---------- Entries supplied ----------

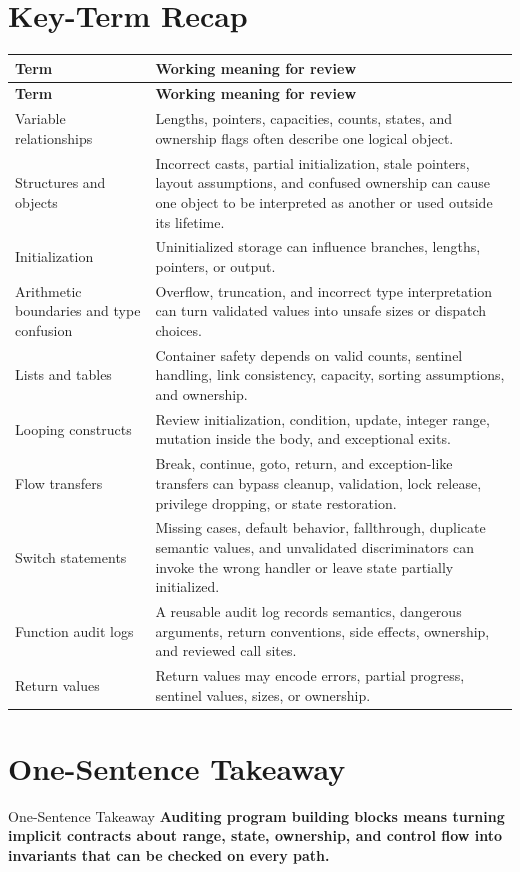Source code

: \documentclass[11pt,letterpaper]{article}
\begin{document}
\section{Key-Term Recap}
\begin{longtable}{>{\raggedright\arraybackslash}p{}p{}}
\toprule
\textbf{Term} & \textbf{Working meaning for review} \\
\midrule
\endfirsthead
\toprule
\textbf{Term} & \textbf{Working meaning for review} \\
\midrule
\endhead
Variable relationships & Lengths, pointers, capacities, counts, states, and ownership flags often describe one logical object. \\
Structures and objects & Incorrect casts, partial initialization, stale pointers, layout assumptions, and confused ownership can cause one object to be interpreted as another or used outside its lifetime. \\
Initialization & Uninitialized storage can influence branches, lengths, pointers, or output. \\
Arithmetic boundaries and type confusion & Overflow, truncation, and incorrect type interpretation can turn validated values into unsafe sizes or dispatch choices. \\
Lists and tables & Container safety depends on valid counts, sentinel handling, link consistency, capacity, sorting assumptions, and ownership. \\
Looping constructs & Review initialization, condition, update, integer range, mutation inside the body, and exceptional exits. \\
Flow transfers & Break, continue, goto, return, and exception-like transfers can bypass cleanup, validation, lock release, privilege dropping, or state restoration. \\
Switch statements & Missing cases, default behavior, fallthrough, duplicate semantic values, and unvalidated discriminators can invoke the wrong handler or leave state partially initialized. \\
Function audit logs & A reusable audit log records semantics, dangerous arguments, return conventions, side effects, ownership, and reviewed call sites. \\
Return values & Return values may encode errors, partial progress, sentinel values, sizes, or ownership. \\
\bottomrule
\end{longtable}
\section{One-Sentence Takeaway}
\begin{CornellExamBox}{One-Sentence Takeaway}
\textbf{Auditing program building blocks means turning implicit contracts about range, state, ownership, and control flow into invariants that can be checked on every path.}
\end{CornellExamBox}
\end{document}
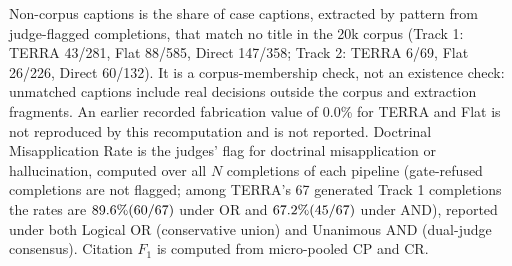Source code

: \begin{table}[!t]
Non-corpus captions is the share of case captions, extracted by pattern from judge-flagged completions, that match no title in the 20k corpus (Track 1: TERRA 43/281, Flat 88/585, Direct 147/358; Track 2: TERRA 6/69, Flat 26/226, Direct 60/132). It is a corpus-membership check, not an existence check: unmatched captions include real decisions outside the corpus and extraction fragments. An earlier recorded fabrication value of 0.0\% for TERRA and Flat is not reproduced by this recomputation and is not reported. Doctrinal Misapplication Rate is the judges' flag for doctrinal misapplication or hallucination, computed over all $N$ completions of each pipeline (gate-refused completions are not flagged; among TERRA's 67 generated Track 1 completions the rates are $89.6\% (60/67)$ under OR and $67.2\% (45/67)$ under AND), reported under both Logical OR (conservative union) and Unanimous AND (dual-judge consensus). Citation $F_1$ is computed from micro-pooled CP and CR.
\end{table}

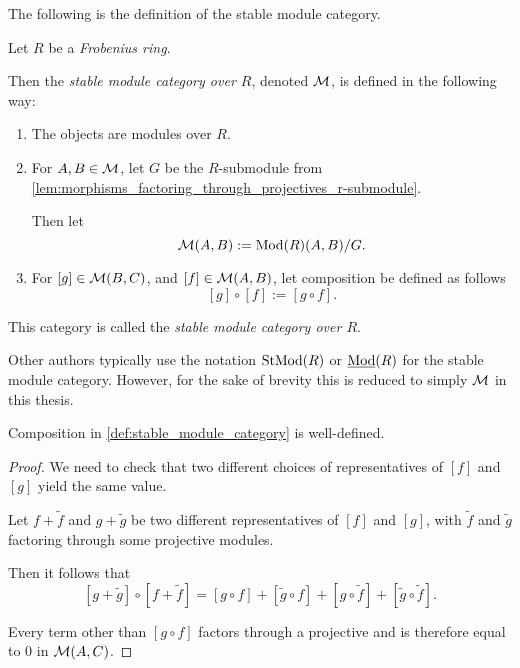 The following is the definition of the stable module category.
\begin{definition}
    \label{def:stable_module_category}
    Let \( R \) be a \emph{Frobenius ring}.

    Then the \emph{stable module category over \( R \)}, denoted \( {\mathcal{M}} \), is defined in the following way:
    \begin{enumerate}
        \item {
            The objects are modules over \( R \).
        }
        \item {
            For \( A, B \in {\mathcal{M}} \), let \( G \) be the \( R \)-submodule from \autoref{lem:morphisms_factoring_through_projectives_r-submodule}.
        
            Then let
            \[
                {\mathcal{M}}(A, B) := \operatorname{Mod}(R)(A, B)/G.
            \]
        }
        \item {
            For \( [g] \in {\mathcal{M}}(B, C) \), and \( [f] \in {\mathcal{M}}(A, B) \), let composition be defined as follows
            \[
                [g] \circ [f] := [g \circ f].
            \]
        }
    \end{enumerate}
    This category is called the \emph{stable module category over \( R \)}.
\end{definition}

Other authors typically use the notation \( \operatorname{StMod}(R) \) or \( \underline{\operatorname{Mod}}(R) \) for the stable module category. However, for the sake of brevity this is reduced to simply \( {\mathcal{M}} \) in this thesis.

\begin{lemma}
    Composition in \autoref{def:stable_module_category} is well-defined.
\end{lemma}
\begin{proof}
    We need to check that two different choices of representatives of \( [f] \) and \( [g] \) yield the same value.

    Let \( f + \widetilde{f} \) and \( g + \widetilde{g} \) be two different representatives of \( [f] \) and \( [g] \), with \( \widetilde{f} \) and \( \widetilde{g} \) factoring through some projective modules.

    Then it follows that
    \[
         [g + \widetilde{g}] \circ [f + \widetilde{f}] = [g \circ f] + [\widetilde{g} \circ f] + [g \circ \widetilde{f}] + [\widetilde{g} \circ \widetilde{f}].
    \]
    
    Every term other than \( [g \circ f] \) factors through a projective and is therefore equal to \( 0 \) in \( {\mathcal{M}}(A, C) \).
\end{proof}

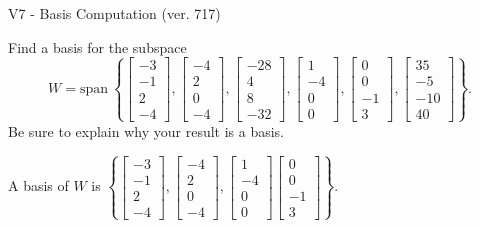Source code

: \begin{exercise}
  \begin{exerciseTitle}V7 - Basis Computation (ver. 717)\end{exerciseTitle}
  \begin{exerciseStatement}
    Find a basis for the subspace 
\[W=\mathrm{span}\ \left\{\left[\begin{array}{r}
-3 \\
-1 \\
2 \\
-4
\end{array}\right] , \left[\begin{array}{r}
-4 \\
2 \\
0 \\
-4
\end{array}\right] , \left[\begin{array}{r}
-28 \\
4 \\
8 \\
-32
\end{array}\right] , \left[\begin{array}{r}
1 \\
-4 \\
0 \\
0
\end{array}\right] , \left[\begin{array}{r}
0 \\
0 \\
-1 \\
3
\end{array}\right] , \left[\begin{array}{r}
35 \\
-5 \\
-10 \\
40
\end{array}\right]\right\}.\]
 Be sure to explain why your result is a basis.


  \end{exerciseStatement}
  \begin{exerciseAnswer}
   A basis of \(W\) is  \(\left\{\left[\begin{array}{r}
-3 \\
-1 \\
2 \\
-4
\end{array}\right] , \left[\begin{array}{r}
-4 \\
2 \\
0 \\
-4
\end{array}\right] , \left[\begin{array}{r}
1 \\
-4 \\
0 \\
0
\end{array}\right] \left[\begin{array}{r}
0 \\
0 \\
-1 \\
3
\end{array}\right]\right\}\).
  


  \end{exerciseAnswer}
\end{exercise}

----------

== Work item ==
For each line above that contains the word "longtable", make a copy.

== Response for this exercise ==
\begin{longtable}{>{\raggedright\arraybackslash}p{}p{}}
\end{longtable}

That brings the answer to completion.